Like (almost) all chains, Barnes & Noble is anti-union and anti-employee. They hire low-cost labor and can afford to have low prices because they can hire and fire on a constant basis. B&N and shops like it have consistently barged in and forced smaller independent retailers out of business.


Here we go, it's Chipotle all over again. When I hear "pro-union", I think "anti-immigration". I suppose Amazon is anti-employee as well?


I will play devil's advocate here. So most people believe that if Barnes & Nobles opens in the Old WF location, all of The Regulators customers will mindlessly shift their business to the B&N store?

That question sums up my opinion of the whole Chain vs. Local debate. If you like Local Stores, SUPPORT THEM. I know when I see Ginny at Northgate she appreciates comments about the on-going renovations but at the end of the day am I opening up my wallet? That's what keeps local businesses open.

Personally, I frequent both Local and National depending on what I need. I LIKE options...


"When I hear "pro-union", I think "anti-immigration". I suppose Amazon is anti-employee as well?"

Where exactly do you get that first assertion? I don't see being pro-union and pro-immigration as contradictory in any way whatsoever. It seems to me that if you take that stance, and it's contrapositive - pro-immigration is anti-union - then you are advocating that employers pay immigrants a lower rate and treat them less well than Americans.

Unions are merely a way to allow workers a collective voice in the workplace that they often cannot achieve as individuals. I agree that unions don't always do the job they're supposed to do, but equating unions with anti-immigrant stances based on the ultra-traditional isolationist left is absurd. We don't live in the 70's.

As for Amazon: most of its employees are highly skilled (eg web designers, etc). I have no idea how well their warehouse employees are treated.

"So most people believe that if Barnes & Nobles opens in the Old WF location, all of The Regulators customers will mindlessly shift their business to the B&N store?"

No, not mindlessly. However, in the long-run, people will shift, because B&N is often cheaper and markets very aggressively. As I've said before, the national chains have competitive advantages that massively trump the local stores. Local stores cannot sustain themselves based on the loyalties of a few ideological customers who insist on shopping locally.

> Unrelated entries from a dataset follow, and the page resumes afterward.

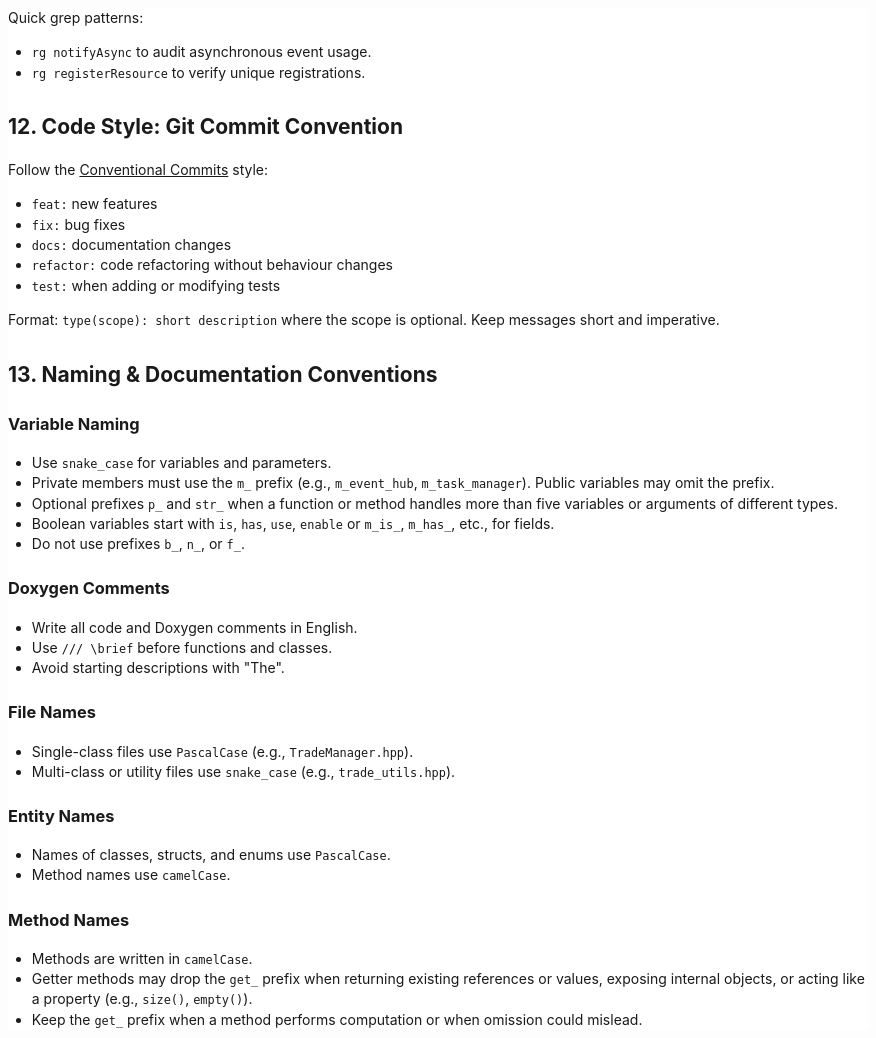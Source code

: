 Quick grep patterns:

* `rg notifyAsync` to audit asynchronous event usage.
* `rg registerResource` to verify unique registrations.

## 12. Code Style: Git Commit Convention

Follow the [Conventional Commits](https://www.conventionalcommits.org/) style:

* `feat:` new features
* `fix:` bug fixes
* `docs:` documentation changes
* `refactor:` code refactoring without behaviour changes
* `test:` when adding or modifying tests

Format: `type(scope): short description` where the scope is optional. Keep messages short and imperative.

## 13. Naming & Documentation Conventions

### Variable Naming

* Use `snake_case` for variables and parameters.
* Private members must use the `m_` prefix (e.g., `m_event_hub`, `m_task_manager`). Public variables may omit the prefix.
* Optional prefixes `p_` and `str_` when a function or method handles more than five variables or arguments of different types.
* Boolean variables start with `is`, `has`, `use`, `enable` or `m_is_`, `m_has_`, etc., for fields.
* Do not use prefixes `b_`, `n_`, or `f_`.

### Doxygen Comments

* Write all code and Doxygen comments in English.
* Use `/// \brief` before functions and classes.
* Avoid starting descriptions with "The".

### File Names

* Single-class files use `PascalCase` (e.g., `TradeManager.hpp`).
* Multi-class or utility files use `snake_case` (e.g., `trade_utils.hpp`).

### Entity Names

* Names of classes, structs, and enums use `PascalCase`.
* Method names use `camelCase`.

### Method Names

* Methods are written in `camelCase`.
* Getter methods may drop the `get_` prefix when returning existing references or values, exposing internal objects, or acting like a property (e.g., `size()`, `empty()`).
* Keep the `get_` prefix when a method performs computation or when omission could mislead.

Thanks to durhamfood for posting exactly what I had planned to write about unions and immigration. I will only add that virtually every union is now pro-immigrant, as is the leadership of both U.S. union federations (since 1996). In fact, the fastest growing unions in America are composed overwhelmingly of immigrants. Finally, the union that has jurisdiction for organizing bookstore workers, the United Food and Commercial Workers (UFCW), is currently one of the most aggressive supporters of immigrants' rights--see their NC-based Justice at Smithfield campaign for one powerful local example.


Barnes and Noble are heartless bastards trampling over the little guy by maintaining a broad and consistent inventory of books people want to buy and offering them at competitive prices. Clearly, they are a threat to our way of life and must be stopped at all costs.

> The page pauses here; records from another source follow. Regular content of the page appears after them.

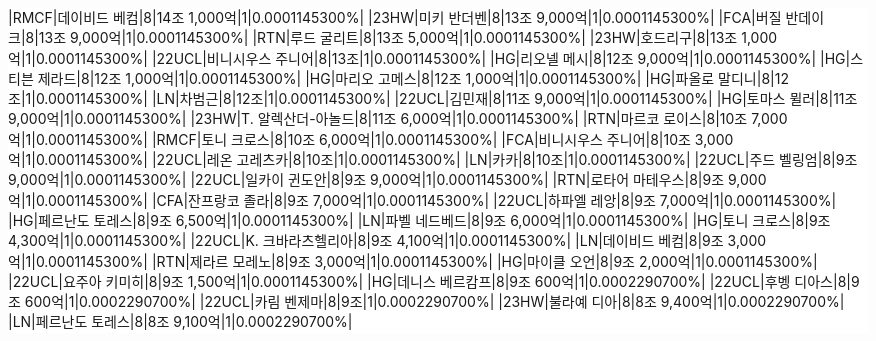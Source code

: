 |RMCF|데이비드 베컴|8|14조 1,000억|1|0.0001145300%|
|23HW|미키 반더벤|8|13조 9,000억|1|0.0001145300%|
|FCA|버질 반데이크|8|13조 9,000억|1|0.0001145300%|
|RTN|루드 굴리트|8|13조 5,000억|1|0.0001145300%|
|23HW|호드리구|8|13조 1,000억|1|0.0001145300%|
|22UCL|비니시우스 주니어|8|13조|1|0.0001145300%|
|HG|리오넬 메시|8|12조 9,000억|1|0.0001145300%|
|HG|스티븐 제라드|8|12조 1,000억|1|0.0001145300%|
|HG|마리오 고메스|8|12조 1,000억|1|0.0001145300%|
|HG|파올로 말디니|8|12조|1|0.0001145300%|
|LN|차범근|8|12조|1|0.0001145300%|
|22UCL|김민재|8|11조 9,000억|1|0.0001145300%|
|HG|토마스 뮐러|8|11조 9,000억|1|0.0001145300%|
|23HW|T. 알렉산더-아놀드|8|11조 6,000억|1|0.0001145300%|
|RTN|마르코 로이스|8|10조 7,000억|1|0.0001145300%|
|RMCF|토니 크로스|8|10조 6,000억|1|0.0001145300%|
|FCA|비니시우스 주니어|8|10조 3,000억|1|0.0001145300%|
|22UCL|레온 고레츠카|8|10조|1|0.0001145300%|
|LN|카카|8|10조|1|0.0001145300%|
|22UCL|주드 벨링엄|8|9조 9,000억|1|0.0001145300%|
|22UCL|일카이 귄도안|8|9조 9,000억|1|0.0001145300%|
|RTN|로타어 마테우스|8|9조 9,000억|1|0.0001145300%|
|CFA|잔프랑코 졸라|8|9조 7,000억|1|0.0001145300%|
|22UCL|하파엘 레앙|8|9조 7,000억|1|0.0001145300%|
|HG|페르난도 토레스|8|9조 6,500억|1|0.0001145300%|
|LN|파벨 네드베드|8|9조 6,000억|1|0.0001145300%|
|HG|토니 크로스|8|9조 4,300억|1|0.0001145300%|
|22UCL|K. 크바라츠헬리아|8|9조 4,100억|1|0.0001145300%|
|LN|데이비드 베컴|8|9조 3,000억|1|0.0001145300%|
|RTN|제라르 모레노|8|9조 3,000억|1|0.0001145300%|
|HG|마이클 오언|8|9조 2,000억|1|0.0001145300%|
|22UCL|요주아 키미히|8|9조 1,500억|1|0.0001145300%|
|HG|데니스 베르캄프|8|9조 600억|1|0.0002290700%|
|22UCL|후벵 디아스|8|9조 600억|1|0.0002290700%|
|22UCL|카림 벤제마|8|9조|1|0.0002290700%|
|23HW|불라예 디아|8|8조 9,400억|1|0.0002290700%|
|LN|페르난도 토레스|8|8조 9,100억|1|0.0002290700%|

B: For the 100th time, can anyone here take a second to think about somebody other than than consumers?

The selfishness that results from the 'I need products as cheaply and as quick as humanly possible' attitude is what tramples on little people and on local businesses.

That attitude isn't really different from stomping your feet and whining to mommy and daddy 'I WANT THAT BARBIE NOW', except that now you're an adult and for some reason see businesses as mommy and daddy. You're now willing to part with some money, although as little as possible, to get that instant gratification. If you bothered thinking about what's good for people around you in your community, rather than just for yourself, perhaps you'd see why 'competitive prices' aren't the most important thing. Perhaps you'd even see why keeping your hard-earned cash in the area - rather than in the pocket of some invisible CEO - might be a better idea.

As consumers, we enable the large corporations' behavior. A purely individualist consumerist attitude eventually leads to degradation of local business, rise of identically-dull huge chains, loss of community and gentrification. I, for one, don't want to see that.


DF--Who is not a consumer?

I would argue (among other things) that providing a Good Thing (such as books) at the most accessible price to the greatest number of people, is, in fact, good for the people in the community.

I also think that imposing your particular set of preferences about the businesses you like to patronize on your neighbors by force of law (i.e., by "Big Box" ordinances and the like) is a profoundly selfish act.


DF--Who is not a consumer?

I would argue (among other things) that providing a Good Thing (such as books) at the most accessible price to the greatest number of people, is, in fact, good for the people in the community.

I also think that imposing your particular set of preferences about the businesses you like to patronize on your neighbors by force of law (i.e., by "Big Box" ordinances and the like) is a profoundly selfish act.


Most low-waged workers are not consumers of the products of their places of work.

I strongly disagree about cheap=good. Providing good jobs that enable people to shop locally and keep their hard-earned cash in the community is far more beneficial than providing low-cost 'solutions' that leech money outwards. The former builds community, whereas the latter entrenches poverty.

As for the 'imposing by law' argument: this is complete nonsense. Current federal trade laws massively favor huge corporations. The concept of 'corporate citizens' having 'corporate rights' gives such megaliths yet more muscle to push out local businesses. Local zoning laws provide a (meager) balance.


"Most low-waged workers are not consumers of the products of their places of work."

Really? So B&N employess don't buy books, Kroger employees don't buy food, and Wal-Mart employees don't buy all the junk they sell at Wal-Mart? Do you have numbers on this?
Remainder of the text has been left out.